What kind of open source solutions can I find via Hugging Face? Are there only open source models or also other tools?

In terms of solutions, Hugging Face hosts all types of machine learning objects (artefacts):

  1. models, trained for specific use cases (such as generating or analysing text and image, video, audio, tabular data, robotics, etc);
  2. data to train or test these models on;
  3. demos and apps (called spaces) to explore and showcase models, data and use cases.

All these artefacts are released under a range of licenses (document determining terms of use, open source, open science, semi open, closed), depending on what their authors would like to do. We host close to 2M models and 500K datasets!

Hugging Face also provides a range of open source and other kinds of open software to allow people to create their own machine learning applications and artefacts.

I’m new to AI and open source. Where should I start on Hugging Face?

The first step is to create an account. Then, you can explore Spaces, our AI apps directory: there, you’ll find free and easy to use demos and tools, contributed both by the industry and the community. This should give you ideas of cool use cases!

If you want to interact with models directly with code, you can check our get started page on inference, which provides snippets to start any model in a couple of lines of code.

What makes Hugging Face different from other open source platforms or solutions? What are crucial elements to consider in our choice?

Hugging Face has been built based on key values for positive social impact, such as openness, accountability, transparency, approachability, and kindness.
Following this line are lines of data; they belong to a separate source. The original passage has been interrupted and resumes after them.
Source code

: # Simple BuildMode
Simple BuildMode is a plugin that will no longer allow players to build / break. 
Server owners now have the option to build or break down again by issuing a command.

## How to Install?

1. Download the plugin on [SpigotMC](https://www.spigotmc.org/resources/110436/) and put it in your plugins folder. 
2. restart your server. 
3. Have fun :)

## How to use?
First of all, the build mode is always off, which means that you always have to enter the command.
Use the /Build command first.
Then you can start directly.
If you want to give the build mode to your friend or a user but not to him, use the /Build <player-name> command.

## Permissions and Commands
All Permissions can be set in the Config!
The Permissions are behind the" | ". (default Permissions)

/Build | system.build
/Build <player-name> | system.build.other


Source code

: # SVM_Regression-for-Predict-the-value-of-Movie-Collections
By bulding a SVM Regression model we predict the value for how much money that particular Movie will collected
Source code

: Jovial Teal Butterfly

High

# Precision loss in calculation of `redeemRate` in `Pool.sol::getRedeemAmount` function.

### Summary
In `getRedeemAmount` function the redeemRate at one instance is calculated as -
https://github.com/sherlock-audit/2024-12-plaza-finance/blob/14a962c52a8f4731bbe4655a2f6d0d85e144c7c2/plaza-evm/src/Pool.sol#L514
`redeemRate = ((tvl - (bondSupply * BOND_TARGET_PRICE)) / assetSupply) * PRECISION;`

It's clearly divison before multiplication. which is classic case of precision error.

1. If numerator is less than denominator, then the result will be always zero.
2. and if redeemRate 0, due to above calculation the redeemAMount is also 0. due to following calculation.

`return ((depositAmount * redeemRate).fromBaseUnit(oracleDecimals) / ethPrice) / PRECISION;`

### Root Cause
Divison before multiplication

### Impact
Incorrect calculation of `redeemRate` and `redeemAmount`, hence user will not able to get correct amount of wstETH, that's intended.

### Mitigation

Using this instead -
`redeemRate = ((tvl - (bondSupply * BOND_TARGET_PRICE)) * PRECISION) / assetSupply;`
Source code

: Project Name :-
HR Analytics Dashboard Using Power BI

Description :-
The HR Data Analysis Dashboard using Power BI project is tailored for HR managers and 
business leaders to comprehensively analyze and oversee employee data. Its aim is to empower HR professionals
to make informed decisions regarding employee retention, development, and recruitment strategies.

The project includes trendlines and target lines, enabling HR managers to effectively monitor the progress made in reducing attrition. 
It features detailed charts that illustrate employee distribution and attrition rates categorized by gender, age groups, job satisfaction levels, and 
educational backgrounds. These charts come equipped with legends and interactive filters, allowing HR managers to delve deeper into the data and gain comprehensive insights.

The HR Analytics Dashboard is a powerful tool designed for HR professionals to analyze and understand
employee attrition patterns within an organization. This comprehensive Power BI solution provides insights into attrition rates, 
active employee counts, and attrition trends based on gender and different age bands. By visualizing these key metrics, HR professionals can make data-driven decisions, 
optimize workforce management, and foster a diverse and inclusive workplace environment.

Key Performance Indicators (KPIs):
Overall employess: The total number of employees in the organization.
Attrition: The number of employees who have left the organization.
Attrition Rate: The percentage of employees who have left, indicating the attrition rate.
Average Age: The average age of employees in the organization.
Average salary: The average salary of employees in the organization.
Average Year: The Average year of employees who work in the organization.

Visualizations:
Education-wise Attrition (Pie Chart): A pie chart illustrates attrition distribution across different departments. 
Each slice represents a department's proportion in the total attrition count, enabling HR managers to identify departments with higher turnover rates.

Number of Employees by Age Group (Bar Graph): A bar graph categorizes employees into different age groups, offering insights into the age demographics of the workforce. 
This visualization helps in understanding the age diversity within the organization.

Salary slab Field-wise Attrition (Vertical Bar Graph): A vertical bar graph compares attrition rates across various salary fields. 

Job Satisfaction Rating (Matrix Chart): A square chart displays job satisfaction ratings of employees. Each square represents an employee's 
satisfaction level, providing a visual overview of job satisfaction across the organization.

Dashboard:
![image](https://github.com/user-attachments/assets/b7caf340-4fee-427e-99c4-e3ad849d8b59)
These values underpin everything we do and provide for the community, helping people to create good machine learning in a bunch of different ways.

Because of these values, Hugging Face resources and community offerings are unique within the tech world in providing a lot of clarity: Where different artefacts came from, what they do, what they can be used for, who created them, what community members and Hugging Face employees think of them, how well they work. This transparency is designed to be highly approachable–understandable to diverse audiences (no matter what their background is), and easy to find.

It has the most open-source AI models and datasets

It has low-code and no-code solutions, like Spaces, that allow non-technical users to engage with ML technologies

What level of coding or machine learning expertise is required to use Hugging Face tools?

Very little, actually! You can totally start in machine learning by exploring the vast collection of AI apps and demos (called “Spaces”), which do not require users to code. If you want to dive deeper into machine learning, you can follow any of our free classes to learn more! There are also many tutorials, which are very light in code or provide the code directly for you, to allow you to get started using models and datasets in a couple minutes.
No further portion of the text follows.